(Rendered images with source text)
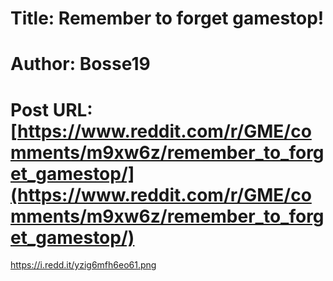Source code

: # Title: Remember to forget gamestop!
# Author: Bosse19
# Post URL: [https://www.reddit.com/r/GME/comments/m9xw6z/remember_to_forget_gamestop/](https://www.reddit.com/r/GME/comments/m9xw6z/remember_to_forget_gamestop/)


https://i.redd.it/yzig6mfh6eo61.png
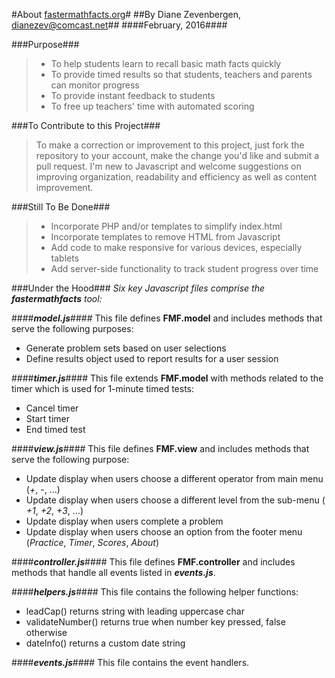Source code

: #About [fastermathfacts.org](http://www.fastermathfacts.org)#
##By Diane Zevenbergen, dianezev@comcast.net##
####February, 2016####

###Purpose###
> * To help students learn to recall basic math facts quickly
> * To provide timed results so that students, teachers and parents can monitor progress
> * To provide instant feedback to students
> * To free up teachers' time with automated scoring

###To Contribute to this Project###
>To make a correction or improvement to this project, just fork the repository to your account, make the change you'd like and submit a pull request. I'm new to Javascript and welcome suggestions on improving organization, readability and efficiency as well as content improvement.

###Still To Be Done###
> * Incorporate PHP and/or templates to simplify index.html
> * Incorporate templates to remove HTML from Javascript
> * Add code to make responsive for various devices, especially tablets
> * Add server-side functionality to track student progress over time

###Under the Hood###
_Six key Javascript files comprise the **fastermathfacts** tool:_

####**_model.js_**####
 This file defines **FMF.model** and includes methods that serve the following purposes:
   * Generate problem sets based on user selections
   * Define results object used to report results for a user session
   
####**_timer.js_**####
 This file extends **FMF.model** with methods related to the timer which is used for 1-minute timed tests:
   * Cancel timer
   * Start timer
   * End timed test
   
####**_view.js_**####
 This file defines **FMF.view** and includes methods that serve the following purpose:
  * Update display when users choose a different operator from main menu (_+_, _-_, ...)
  * Update display when users choose a different level from the sub-menu ( _+1_, _+2_, _+3_, ...)
  * Update display when users complete a problem
  * Update display when users choose an option from the footer menu (_Practice_, _Timer_, _Scores_, _About_)

####**_controller.js_**####
 This file defines **FMF.controller** and includes methods that handle all events listed in **_events.js_**.

####**_helpers.js_**####
 This file contains the following helper functions: 
  * leadCap() returns string with leading uppercase char
  * validateNumber() returns true when number key pressed, false otherwise
  * dateInfo() returns a custom date string

####**_events.js_**####
 This file contains the event handlers.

Task item: The answer consists of the lines above that include the word "menu", each copied exactly.

Answer to the exercise:
  * Update display when users choose a different operator from main menu (_+_, _-_, ...)
  * Update display when users choose a different level from the sub-menu ( _+1_, _+2_, _+3_, ...)
  * Update display when users choose an option from the footer menu (_Practice_, _Timer_, _Scores_, _About_)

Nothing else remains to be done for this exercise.